"Benar kata Dilan, rindu itu berat..."
•
•
•
•
•Pulangnya terpaksa.
Dengan mengenakan baju yang sama, Haechan pergi ke Jakarta. Kaos hitam dan celana pendek. Mengenakan sendal jepit. Dia tidak diizinkan menyebut alasan barang sekata pun untuk berpindah dari tatapan Winter.
"Mandi dulu deh gue," Haechan memohon.
Bukan membuka suara, Winter menjawab kakaknya dengan tatapan tajam. Matanya merah setelah menangis.
"Lo ga malu jalan sama gue dengan muka baru bangun gini?"
Winter mengeluarkan plastik berisi masker dari tas di bahunya. Mengeluarkan satu masker dari sana dan memasangkannya ke wajah Haechan.

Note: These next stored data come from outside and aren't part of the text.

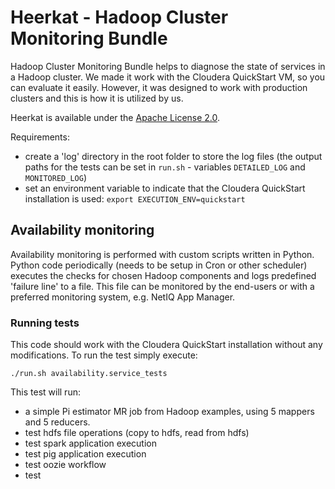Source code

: # Heerkat - Hadoop Cluster Monitoring Bundle 

Hadoop Cluster Monitoring Bundle helps to diagnose the state of services in a Hadoop cluster. We made it work with the Cloudera QuickStart VM, so you can evaluate it easily. However, it was designed to work with production clusters and this is how it is utilized by us.

Heerkat is available under the [Apache License 2.0](http://www.apache.org/licenses/LICENSE-2.0).

Requirements: 	

- create a 'log' directory in the root folder to store the log files (the output paths for the tests can be set in `run.sh` - variables `DETAILED_LOG` and `MONITORED_LOG`)
- set an environment variable to indicate that the Cloudera QuickStart installation is used: `export EXECUTION_ENV=quickstart`

## Availability monitoring 

Availability monitoring is performed with custom scripts written in Python. Python code periodically (needs to be setup in Cron or other scheduler) executes the checks for chosen Hadoop components and logs predefined 'failure line' to a file. This file can be monitored by the end-users or with a preferred monitoring system, e.g. NetIQ App Manager.
 
### Running tests

This code should work with the Cloudera QuickStart installation without any modifications. To run the test simply execute:

    ./run.sh availability.service_tests

This test will run:
 - a simple Pi estimator MR job from Hadoop examples, using 5 mappers and 5 reducers.
 - test hdfs file operations (copy to hdfs, read from hdfs)
 - test spark application execution
 - test pig application execution
 - test oozie workflow
 - test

Haechan mendesah. "Ya Tuhan ...."
"Cepat!" desak Winter. Bersedekap. Satu kakinya mengetuk-ngetuk lantai. Mengintimidasi dengan tatapan.
"Serius lo nyuruh gue pulang dengan tampilan kayak gini?" tanya Haechan. Dia mencoba meminta bantuan kepada Kun. Diliriknya kakaknya itu.

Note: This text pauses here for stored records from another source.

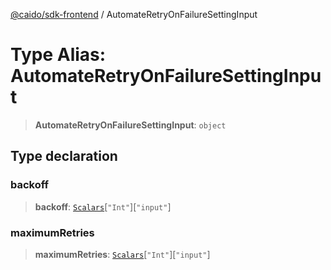 [@caido/sdk-frontend](../index.md) / AutomateRetryOnFailureSettingInput

# Type Alias: AutomateRetryOnFailureSettingInput

> **AutomateRetryOnFailureSettingInput**: `object`

## Type declaration

### backoff

> **backoff**: [`Scalars`](Scalars.md)\[`"Int"`\]\[`"input"`\]

### maximumRetries

> **maximumRetries**: [`Scalars`](Scalars.md)\[`"Int"`\]\[`"input"`\]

"Lo mau gue nangis lagi?" ujar Winter. "Gue bisa nangis lebih nyaring dari yang tadi." Haechan memeluk Winter. Berjanji ikut pulang. Mengajak masuk ke kamar kos milik Kun. Saat di dalam, dia mencoba bernegosiasi. Mereka sama keras kepalanya, tapi Winter tahu kakaknya itu tidak akan sanggup melihat adiknya menangis sekali lagi.
"Cepat Kakak ...," ucap Winter geram.
Haechan berdiri kaku di depan adiknya. Hendak melangkah menuju kamar mandi saja dia takut Winter akan berteriak. "Oke, gue pulang," cetusnya. Mencondongkan tubuh ke arah kanan, tapi tangan Winter langsung mencegat dia bergerak lebih jauh. "Izinin gue ngambil dompet sama hape aja. Please ...."
Winter melepas cengkeraman di kaos Haechan. Kakaknya itu terus dia tatap tajam memperhatikan setiap gerakkannya. Mendekati nakas di samping ranjang. Meraih handphone putih dan dompetnya di sana. Kakaknya itu mengacungkan dua benda itu ke udara, memperlihatkan kepada dirinya bahwa dia tidak berbohong.
"Ke bandara naik apa?" tanya Haechan kepada Winter.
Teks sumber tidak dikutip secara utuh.